EXERCISE DETAILS:
Only the lines holding the string "Start" are needed; copy each of them from the data.

Stored data:
_____

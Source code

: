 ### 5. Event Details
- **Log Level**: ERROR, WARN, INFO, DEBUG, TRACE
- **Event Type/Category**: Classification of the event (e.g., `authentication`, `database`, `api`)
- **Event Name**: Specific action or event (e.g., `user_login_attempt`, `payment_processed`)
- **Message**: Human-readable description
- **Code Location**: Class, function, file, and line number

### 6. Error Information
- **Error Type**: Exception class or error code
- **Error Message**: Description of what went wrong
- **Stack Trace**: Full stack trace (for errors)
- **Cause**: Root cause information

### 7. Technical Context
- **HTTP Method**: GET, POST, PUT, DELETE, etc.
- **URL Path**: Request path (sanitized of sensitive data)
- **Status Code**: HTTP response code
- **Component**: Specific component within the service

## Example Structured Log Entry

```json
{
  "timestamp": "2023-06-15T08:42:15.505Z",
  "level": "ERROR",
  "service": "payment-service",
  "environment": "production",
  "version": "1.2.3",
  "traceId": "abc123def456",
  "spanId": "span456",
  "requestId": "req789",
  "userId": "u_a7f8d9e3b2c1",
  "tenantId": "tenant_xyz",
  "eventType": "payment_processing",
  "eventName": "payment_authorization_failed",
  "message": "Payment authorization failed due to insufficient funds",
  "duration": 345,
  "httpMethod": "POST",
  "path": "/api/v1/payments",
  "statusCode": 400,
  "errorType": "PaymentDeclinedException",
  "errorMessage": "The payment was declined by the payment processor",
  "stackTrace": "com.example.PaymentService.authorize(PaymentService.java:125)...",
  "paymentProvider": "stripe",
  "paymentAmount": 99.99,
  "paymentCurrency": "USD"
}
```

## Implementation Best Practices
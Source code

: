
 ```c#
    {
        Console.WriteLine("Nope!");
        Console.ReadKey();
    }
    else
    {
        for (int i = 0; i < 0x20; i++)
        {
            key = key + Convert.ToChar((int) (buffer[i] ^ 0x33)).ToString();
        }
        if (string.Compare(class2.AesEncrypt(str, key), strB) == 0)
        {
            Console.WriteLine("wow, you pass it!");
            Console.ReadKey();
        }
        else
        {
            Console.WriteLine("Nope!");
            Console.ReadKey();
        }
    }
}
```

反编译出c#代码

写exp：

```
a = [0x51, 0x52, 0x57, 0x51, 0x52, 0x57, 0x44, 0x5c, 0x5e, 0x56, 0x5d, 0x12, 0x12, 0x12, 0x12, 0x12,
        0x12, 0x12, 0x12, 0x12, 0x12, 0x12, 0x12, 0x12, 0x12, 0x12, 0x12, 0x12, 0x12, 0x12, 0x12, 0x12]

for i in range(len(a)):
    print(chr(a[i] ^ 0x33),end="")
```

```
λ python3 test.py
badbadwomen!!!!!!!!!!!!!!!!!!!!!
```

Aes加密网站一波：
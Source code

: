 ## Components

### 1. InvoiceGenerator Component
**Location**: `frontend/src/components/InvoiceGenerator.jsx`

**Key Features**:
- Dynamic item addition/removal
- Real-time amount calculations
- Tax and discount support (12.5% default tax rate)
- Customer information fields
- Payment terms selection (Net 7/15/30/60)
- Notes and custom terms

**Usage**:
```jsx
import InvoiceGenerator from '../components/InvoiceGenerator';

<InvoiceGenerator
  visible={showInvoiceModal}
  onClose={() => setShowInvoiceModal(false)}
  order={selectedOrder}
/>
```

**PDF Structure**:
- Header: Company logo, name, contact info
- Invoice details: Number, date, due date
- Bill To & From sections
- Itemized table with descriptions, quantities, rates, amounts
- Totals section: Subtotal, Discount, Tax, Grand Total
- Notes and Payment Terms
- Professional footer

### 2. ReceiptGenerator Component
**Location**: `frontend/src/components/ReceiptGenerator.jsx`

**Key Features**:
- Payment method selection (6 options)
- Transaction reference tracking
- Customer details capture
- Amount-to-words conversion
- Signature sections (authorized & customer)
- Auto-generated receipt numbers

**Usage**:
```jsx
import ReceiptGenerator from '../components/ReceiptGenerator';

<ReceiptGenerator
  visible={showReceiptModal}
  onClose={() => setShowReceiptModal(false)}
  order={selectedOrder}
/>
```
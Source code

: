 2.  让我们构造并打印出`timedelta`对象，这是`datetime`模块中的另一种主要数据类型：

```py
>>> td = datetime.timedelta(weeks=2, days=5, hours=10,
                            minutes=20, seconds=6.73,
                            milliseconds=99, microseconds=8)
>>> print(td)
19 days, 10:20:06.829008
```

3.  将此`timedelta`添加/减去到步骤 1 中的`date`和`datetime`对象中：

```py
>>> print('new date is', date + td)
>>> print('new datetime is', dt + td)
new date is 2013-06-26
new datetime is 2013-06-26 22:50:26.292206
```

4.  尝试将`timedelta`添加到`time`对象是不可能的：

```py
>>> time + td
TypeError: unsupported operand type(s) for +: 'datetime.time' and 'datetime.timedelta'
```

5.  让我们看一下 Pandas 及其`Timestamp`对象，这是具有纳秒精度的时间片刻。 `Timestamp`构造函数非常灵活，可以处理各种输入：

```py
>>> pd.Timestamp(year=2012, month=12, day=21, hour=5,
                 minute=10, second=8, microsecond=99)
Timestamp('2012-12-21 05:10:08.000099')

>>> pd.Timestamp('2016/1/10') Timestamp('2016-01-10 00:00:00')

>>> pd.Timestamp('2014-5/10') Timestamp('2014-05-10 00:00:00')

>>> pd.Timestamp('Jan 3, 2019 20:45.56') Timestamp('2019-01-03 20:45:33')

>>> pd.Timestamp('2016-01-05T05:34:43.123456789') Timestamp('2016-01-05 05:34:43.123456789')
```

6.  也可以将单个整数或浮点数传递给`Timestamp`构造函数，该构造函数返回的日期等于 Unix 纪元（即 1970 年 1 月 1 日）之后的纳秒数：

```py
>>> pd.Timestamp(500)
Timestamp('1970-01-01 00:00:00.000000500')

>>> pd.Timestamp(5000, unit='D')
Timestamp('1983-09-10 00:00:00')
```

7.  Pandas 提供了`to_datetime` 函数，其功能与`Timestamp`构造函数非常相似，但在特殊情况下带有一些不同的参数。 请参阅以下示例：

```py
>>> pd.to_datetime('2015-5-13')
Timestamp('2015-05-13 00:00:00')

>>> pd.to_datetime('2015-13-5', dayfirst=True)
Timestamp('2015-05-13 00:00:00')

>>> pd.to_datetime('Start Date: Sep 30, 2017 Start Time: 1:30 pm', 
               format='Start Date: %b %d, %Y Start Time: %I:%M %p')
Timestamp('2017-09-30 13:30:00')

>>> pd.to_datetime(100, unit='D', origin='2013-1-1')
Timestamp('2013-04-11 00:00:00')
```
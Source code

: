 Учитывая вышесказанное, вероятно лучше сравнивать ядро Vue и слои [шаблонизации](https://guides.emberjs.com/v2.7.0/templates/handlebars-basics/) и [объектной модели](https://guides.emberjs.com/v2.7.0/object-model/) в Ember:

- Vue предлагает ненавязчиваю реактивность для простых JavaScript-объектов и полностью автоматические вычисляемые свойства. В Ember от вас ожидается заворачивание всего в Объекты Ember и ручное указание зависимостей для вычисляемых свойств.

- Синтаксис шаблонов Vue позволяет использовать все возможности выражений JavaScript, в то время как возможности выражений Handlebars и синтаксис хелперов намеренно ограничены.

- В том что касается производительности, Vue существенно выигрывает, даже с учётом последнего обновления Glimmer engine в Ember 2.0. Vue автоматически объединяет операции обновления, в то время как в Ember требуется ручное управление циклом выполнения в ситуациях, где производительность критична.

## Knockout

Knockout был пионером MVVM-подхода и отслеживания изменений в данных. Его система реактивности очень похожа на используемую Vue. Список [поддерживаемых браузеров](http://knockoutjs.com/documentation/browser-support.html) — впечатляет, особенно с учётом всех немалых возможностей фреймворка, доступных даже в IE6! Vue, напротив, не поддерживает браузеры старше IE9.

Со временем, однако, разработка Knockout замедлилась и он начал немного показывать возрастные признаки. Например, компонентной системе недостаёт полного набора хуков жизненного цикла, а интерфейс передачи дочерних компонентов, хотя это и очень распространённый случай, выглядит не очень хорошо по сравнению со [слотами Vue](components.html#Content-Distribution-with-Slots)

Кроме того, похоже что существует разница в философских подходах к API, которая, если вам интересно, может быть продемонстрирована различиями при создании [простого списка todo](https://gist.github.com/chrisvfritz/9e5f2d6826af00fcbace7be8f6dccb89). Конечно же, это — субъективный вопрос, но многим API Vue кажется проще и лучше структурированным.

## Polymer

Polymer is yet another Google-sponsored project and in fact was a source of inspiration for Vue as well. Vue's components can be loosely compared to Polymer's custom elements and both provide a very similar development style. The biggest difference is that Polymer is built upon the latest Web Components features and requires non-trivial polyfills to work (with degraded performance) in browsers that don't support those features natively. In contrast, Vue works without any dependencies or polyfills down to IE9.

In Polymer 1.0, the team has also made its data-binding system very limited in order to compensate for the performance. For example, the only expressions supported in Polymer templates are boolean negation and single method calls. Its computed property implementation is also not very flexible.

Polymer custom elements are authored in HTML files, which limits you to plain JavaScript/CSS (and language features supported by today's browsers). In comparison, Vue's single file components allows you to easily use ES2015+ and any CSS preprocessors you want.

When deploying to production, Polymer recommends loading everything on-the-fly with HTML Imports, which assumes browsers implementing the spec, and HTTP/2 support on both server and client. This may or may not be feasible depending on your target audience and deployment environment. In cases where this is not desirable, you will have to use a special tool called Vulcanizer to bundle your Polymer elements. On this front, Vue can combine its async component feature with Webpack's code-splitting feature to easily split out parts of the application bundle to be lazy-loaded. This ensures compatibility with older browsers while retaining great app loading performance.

_____

SOLUTION:
>>> pd.to_datetime('Start Date: Sep 30, 2017 Start Time: 1:30 pm', 
               format='Start Date: %b %d, %Y Start Time: %I:%M %p')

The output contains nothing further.